Леон, бледный, испуганный, отвечал путаясь и все пытался вызвать сочувствие земляка. Напрасно — тот лишь отмахивался от него, как от назойливой мухи.
Так же внезапно, как начал задавать вопросы, он закончил и встал. Протягивая свое перо Леону, повернул к нему бумаги, подавляя зевоту, выпалил скороговоркой:
— Пан Колинский, вы нарушили федеральные законы Соединенных Штатов Америки об иммиграции и подлежите аресту и высылке на родину в административном порядке. Подпишитесь вот здесь… До свидания!
«Арест… На родину в административном порядке..» — все еще звучали страшные слова. Мысли Леона путались… «Бежать… А как же Казимира? Наверное, внизу уже стоит полиция».
На лестнице раздались тяжелые шаги.
Распахнулась дверь. Пани Буртянская, хозяйка гостиницы, никогда не считала нужным стучаться к своим жильцам.

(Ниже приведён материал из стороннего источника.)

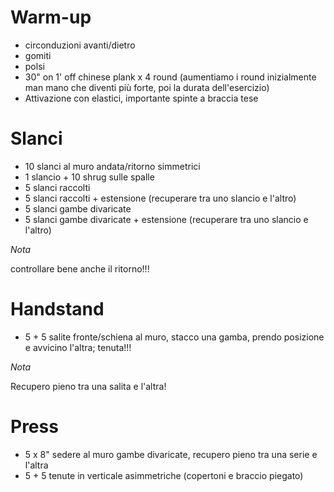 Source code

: # Warm-up

 * circonduzioni avanti/dietro
 * gomiti
 * polsi
 * 30" on 1' off chinese plank x 4 round (aumentiamo i round inizialmente man mano che diventi più forte, poi la durata dell'esercizio)
 * Attivazione con elastici, importante spinte a braccia tese

# Slanci

 * 10 slanci al muro andata/ritorno simmetrici
 * 1 slancio + 10 shrug sulle spalle
 * 5 slanci raccolti
 * 5 slanci raccolti + estensione (recuperare tra uno slancio e l'altro)
 * 5 slanci gambe divaricate
 * 5 slanci gambe divaricate + estensione  (recuperare tra uno slancio e l'altro)

*Nota*

controllare bene anche il ritorno!!!

# Handstand

 * 5 + 5 salite fronte/schiena al muro, stacco una gamba, prendo posizione e avvicino l'altra; tenuta!!!

*Nota*

Recupero pieno tra una salita e l'altra!

# Press

 * 5 x 8" sedere al muro gambe divaricate, recupero pieno tra una serie e l'altra
 * 5 + 5 tenute in verticale asimmetriche (copertoni e braccio piegato)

Эта толстая, недавно овдовевшая американка сорок лет назад вышла замуж за польского эмигранта и вместе с ним управляла гостиницей «Варшава». Сорок лет она говорила на ужасной тарабарщине — смеси польского с английским — и теперь уже не могла говорить иначе. Постояльцы гостиницы понимали ее куда лучше, чем соотечественники-американцы.